NASA Plans to Send Tardigrades Into Space to the Alpha Centauri Star System

Boldly going where no earthling has gone before.

One of Earth’s smallest creatures will boldly go where no earthling has gone before as scientists at the University of California, Santa Barbara, plan to send tardigrades to the closest star system, Alpha Centauri. This will make them, along with the nematode worm (Caenorhabditis elegans), the first interstellar species to travel across the great expanse.

The Starlight program, which is part of the UC Santa Barbara Cosmology Group in Experimental Astrophysics, aims to use lasers to propel the tiny creatures in likewise tiny spacecrafts through deep space. In collaboration with the Department of Molecular and Cellular Development Biology at UC Santa Barbara, the scientists are currently researching how make the tardigrades and nematodes the first extrasolar travelers.

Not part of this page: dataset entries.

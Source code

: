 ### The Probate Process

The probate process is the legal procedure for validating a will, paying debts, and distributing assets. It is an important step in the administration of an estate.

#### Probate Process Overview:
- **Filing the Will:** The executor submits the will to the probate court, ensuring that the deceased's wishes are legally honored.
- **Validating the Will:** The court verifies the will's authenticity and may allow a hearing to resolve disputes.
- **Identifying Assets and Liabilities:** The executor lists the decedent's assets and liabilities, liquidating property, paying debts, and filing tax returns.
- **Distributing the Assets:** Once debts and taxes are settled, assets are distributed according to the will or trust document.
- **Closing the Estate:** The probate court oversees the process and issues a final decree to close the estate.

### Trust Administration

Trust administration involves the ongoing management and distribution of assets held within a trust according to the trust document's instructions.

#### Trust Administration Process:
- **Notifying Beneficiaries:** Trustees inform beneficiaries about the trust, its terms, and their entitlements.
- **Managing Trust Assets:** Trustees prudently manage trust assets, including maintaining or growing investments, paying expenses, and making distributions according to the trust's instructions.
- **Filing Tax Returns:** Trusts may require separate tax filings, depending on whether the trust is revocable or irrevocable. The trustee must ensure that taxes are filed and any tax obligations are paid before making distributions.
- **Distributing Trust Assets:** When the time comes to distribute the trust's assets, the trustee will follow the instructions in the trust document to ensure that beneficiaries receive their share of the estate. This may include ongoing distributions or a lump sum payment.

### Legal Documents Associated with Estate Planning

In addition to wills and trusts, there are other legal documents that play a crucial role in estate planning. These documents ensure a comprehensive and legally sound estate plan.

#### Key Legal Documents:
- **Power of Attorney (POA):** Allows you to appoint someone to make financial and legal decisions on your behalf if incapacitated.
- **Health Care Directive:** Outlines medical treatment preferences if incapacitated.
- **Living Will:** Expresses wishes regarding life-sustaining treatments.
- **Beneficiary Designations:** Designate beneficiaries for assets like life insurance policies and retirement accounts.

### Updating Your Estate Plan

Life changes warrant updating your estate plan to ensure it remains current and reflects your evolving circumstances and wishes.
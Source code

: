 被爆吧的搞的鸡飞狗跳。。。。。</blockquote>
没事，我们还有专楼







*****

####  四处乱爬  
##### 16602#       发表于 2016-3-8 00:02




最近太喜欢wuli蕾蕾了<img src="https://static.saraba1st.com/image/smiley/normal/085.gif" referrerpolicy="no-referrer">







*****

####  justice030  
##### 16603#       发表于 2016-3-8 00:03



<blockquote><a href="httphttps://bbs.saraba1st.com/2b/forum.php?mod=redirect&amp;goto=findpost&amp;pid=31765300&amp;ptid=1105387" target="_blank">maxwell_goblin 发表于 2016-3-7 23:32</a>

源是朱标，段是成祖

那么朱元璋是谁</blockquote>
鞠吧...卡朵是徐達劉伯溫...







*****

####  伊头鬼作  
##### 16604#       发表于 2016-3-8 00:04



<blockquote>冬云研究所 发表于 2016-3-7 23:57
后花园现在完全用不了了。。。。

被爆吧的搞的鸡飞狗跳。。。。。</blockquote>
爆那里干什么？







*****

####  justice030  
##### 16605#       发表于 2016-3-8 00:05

Initiated in 2009 as a joint venture between UC Santa Barbara and the NASA Space Grant Consortium, the Starlight program is also known as both DEEP-IN (Directed Energy Propulsion for Interstellar Exploration) and DEIS (Directed Energy Interstellar Studies). It is a NASA program using large scale directed energy to propel small spacecraft to relativistic speeds, in the hopes of developing new technology that will eventually make interstellar travel possible.

tardigrade Starlight NASA interstellar species
Graphic representation of a laser propelled sail. A. Mann/DEEP IN/University of California, Santa Barbara.

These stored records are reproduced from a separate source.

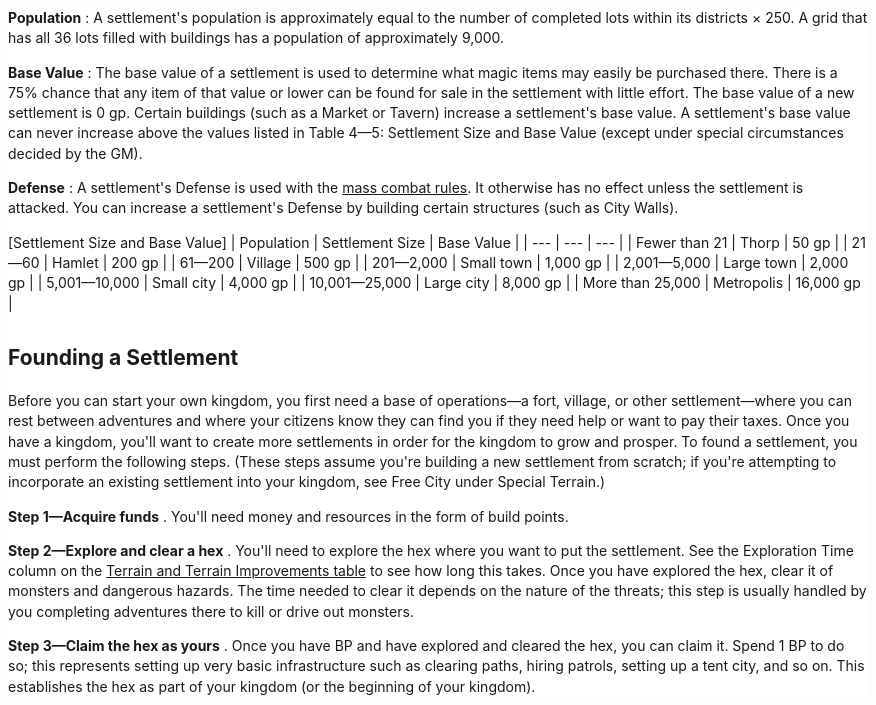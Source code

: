 **Population** : A settlement's population is approximately equal to the number of completed lots within its districts × 250. A grid that has all 36 lots filled with buildings has a population of approximately 9,000.

**Base Value** : The base value of a settlement is used to determine what magic items may easily be purchased there. There is a 75% chance that any item of that value or lower can be found for sale in the settlement with little effort. The base value of a new settlement is 0 gp. Certain buildings (such as a Market or Tavern) increase a settlement's base value. A settlement's base value can never increase above the values listed in Table 4—5: Settlement Size and Base Value (except under special circumstances decided by the GM).

**Defense** : A settlement's Defense is used with the [mass combat rules](ultimateCampaign/kingdomsAndWar/massCombat.md). It otherwise has no effect unless the settlement is attacked. You can increase a settlement's Defense by building certain structures (such as City Walls).

[Settlement Size and Base Value]
| Population | Settlement Size | Base Value |
| --- | --- | --- |
| Fewer than 21 | Thorp | 50 gp |
| 21—60 | Hamlet | 200 gp |
| 61—200 | Village | 500 gp |
| 201—2,000 | Small town | 1,000 gp |
| 2,001—5,000 | Large town | 2,000 gp |
| 5,001—10,000 | Small city | 4,000 gp |
| 10,001—25,000 | Large city | 8,000 gp |
| More than 25,000 | Metropolis | 16,000 gp |

## Founding a Settlement

Before you can start your own kingdom, you first need a base of operations—a fort, village, or other settlement—where you can rest between adventures and where your citizens know they can find you if they need help or want to pay their taxes. Once you have a kingdom, you'll want to create more settlements in order for the kingdom to grow and prosper. To found a settlement, you must perform the following steps. (These steps assume you're building a new settlement from scratch; if you're attempting to incorporate an existing settlement into your kingdom, see Free City under Special Terrain.)

**Step 1—Acquire funds** . You'll need money and resources in the form of build points.

**Step 2—Explore and clear a hex** . You'll need to explore the hex where you want to put the settlement. See the Exploration Time column on the [Terrain and Terrain Improvements table](_table-terrain-and-terrain-improvements) to see how long this takes. Once you have explored the hex, clear it of monsters and dangerous hazards. The time needed to clear it depends on the nature of the threats; this step is usually handled by you completing adventures there to kill or drive out monsters.

**Step 3—Claim the hex as yours** . Once you have BP and have explored and cleared the hex, you can claim it. Spend 1 BP to do so; this represents setting up very basic infrastructure such as clearing paths, hiring patrols, setting up a tent city, and so on. This establishes the hex as part of your kingdom (or the beginning of your kingdom).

Tardigrades and were selected for the mission due to their ability to survive intense environments, as they are likely to outlive anything and everything until our Sun swells into a red giant, and also because of their minute size. These water-dwelling, eight-legged, segmented micro-animals measure at only half a millimeter long when fully-grown. Also known as water bears, space bears or moss piglets, they can live through almost anything: capable of surviving both extreme heat and sub-freezing temperatures, pressures six times greater than those in the deepest ocean trenches, extraordinary amounts of radiation, and even the vacuum of space.

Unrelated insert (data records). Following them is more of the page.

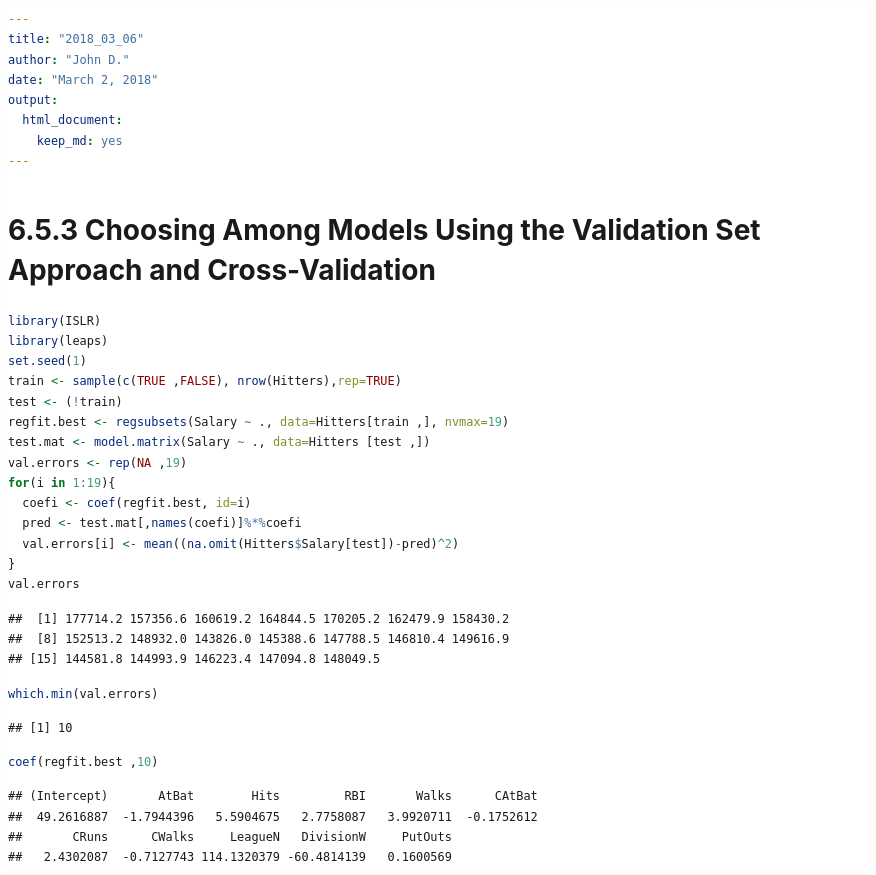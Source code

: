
 ```yaml
---
title: "2018_03_06"
author: "John D."
date: "March 2, 2018"
output:
  html_document:
    keep_md: yes
---
```




# 6.5.3 Choosing Among Models Using the Validation Set Approach and Cross-Validation


```r
library(ISLR)
library(leaps)
set.seed(1)
train <- sample(c(TRUE ,FALSE), nrow(Hitters),rep=TRUE)
test <- (!train)
regfit.best <- regsubsets(Salary ~ ., data=Hitters[train ,], nvmax=19)
test.mat <- model.matrix(Salary ~ ., data=Hitters [test ,])
val.errors <- rep(NA ,19)
for(i in 1:19){
  coefi <- coef(regfit.best, id=i)
  pred <- test.mat[,names(coefi)]%*%coefi
  val.errors[i] <- mean((na.omit(Hitters$Salary[test])-pred)^2)
}
val.errors
```

```
##  [1] 177714.2 157356.6 160619.2 164844.5 170205.2 162479.9 158430.2
##  [8] 152513.2 148932.0 143826.0 145388.6 147788.5 146810.4 149616.9
## [15] 144581.8 144993.9 146223.4 147094.8 148049.5
```

```r
which.min(val.errors)
```

```
## [1] 10
```

```r
coef(regfit.best ,10)
```

```
## (Intercept)       AtBat        Hits         RBI       Walks      CAtBat 
##  49.2616887  -1.7944396   5.5904675   2.7758087   3.9920711  -0.1752612 
##       CRuns      CWalks     LeagueN   DivisionW     PutOuts 
##   2.4302087  -0.7127743 114.1320379 -60.4814139   0.1600569
```
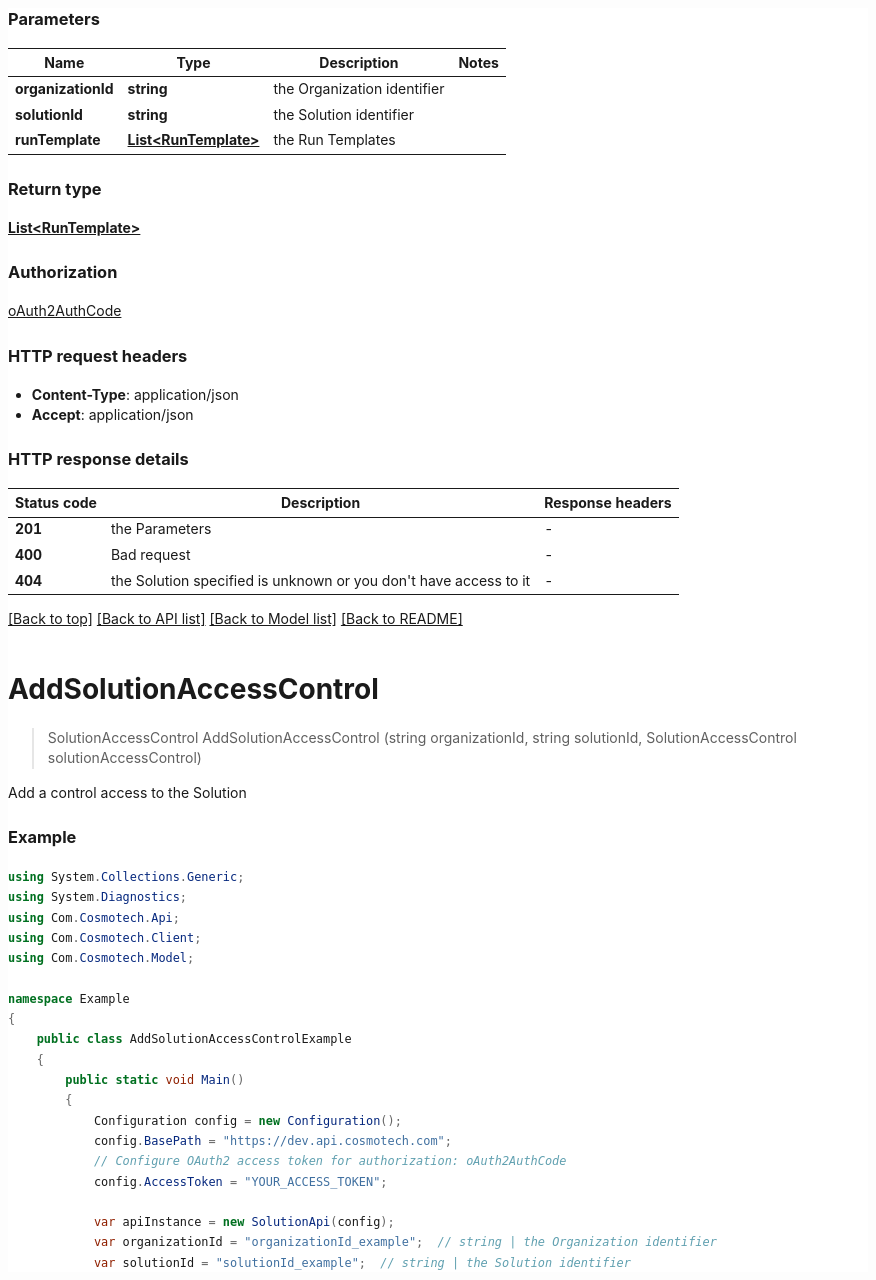 ### Parameters

Name | Type | Description  | Notes
------------- | ------------- | ------------- | -------------
 **organizationId** | **string**| the Organization identifier | 
 **solutionId** | **string**| the Solution identifier | 
 **runTemplate** | [**List&lt;RunTemplate&gt;**](RunTemplate.md)| the Run Templates | 

### Return type

[**List&lt;RunTemplate&gt;**](RunTemplate.md)

### Authorization

[oAuth2AuthCode](../README.md#oAuth2AuthCode)

### HTTP request headers

 - **Content-Type**: application/json
 - **Accept**: application/json


### HTTP response details
| Status code | Description | Response headers |
|-------------|-------------|------------------|
| **201** | the Parameters |  -  |
| **400** | Bad request |  -  |
| **404** | the Solution specified is unknown or you don&#39;t have access to it |  -  |

[[Back to top]](#) [[Back to API list]](../README.md#documentation-for-api-endpoints) [[Back to Model list]](../README.md#documentation-for-models) [[Back to README]](../README.md)

<a name="addsolutionaccesscontrol"></a>
# **AddSolutionAccessControl**
> SolutionAccessControl AddSolutionAccessControl (string organizationId, string solutionId, SolutionAccessControl solutionAccessControl)

Add a control access to the Solution

### Example
```csharp
using System.Collections.Generic;
using System.Diagnostics;
using Com.Cosmotech.Api;
using Com.Cosmotech.Client;
using Com.Cosmotech.Model;

namespace Example
{
    public class AddSolutionAccessControlExample
    {
        public static void Main()
        {
            Configuration config = new Configuration();
            config.BasePath = "https://dev.api.cosmotech.com";
            // Configure OAuth2 access token for authorization: oAuth2AuthCode
            config.AccessToken = "YOUR_ACCESS_TOKEN";

            var apiInstance = new SolutionApi(config);
            var organizationId = "organizationId_example";  // string | the Organization identifier
            var solutionId = "solutionId_example";  // string | the Solution identifier
```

READ: Tardigrades Can Survive Almost Anything, and Now We Know How

A fictional “cousin” of the tardigrade is featured in the first season of “Star Trek: Discovery.” The not-so-tiny creature is just as tough, and is able to instantly travel the universe via the Mycelium spore network, conceptualized on the show as a microscopic web spanning the cosmos, an intergalactic ecosystem, or an infinite number of roads leading everywhere.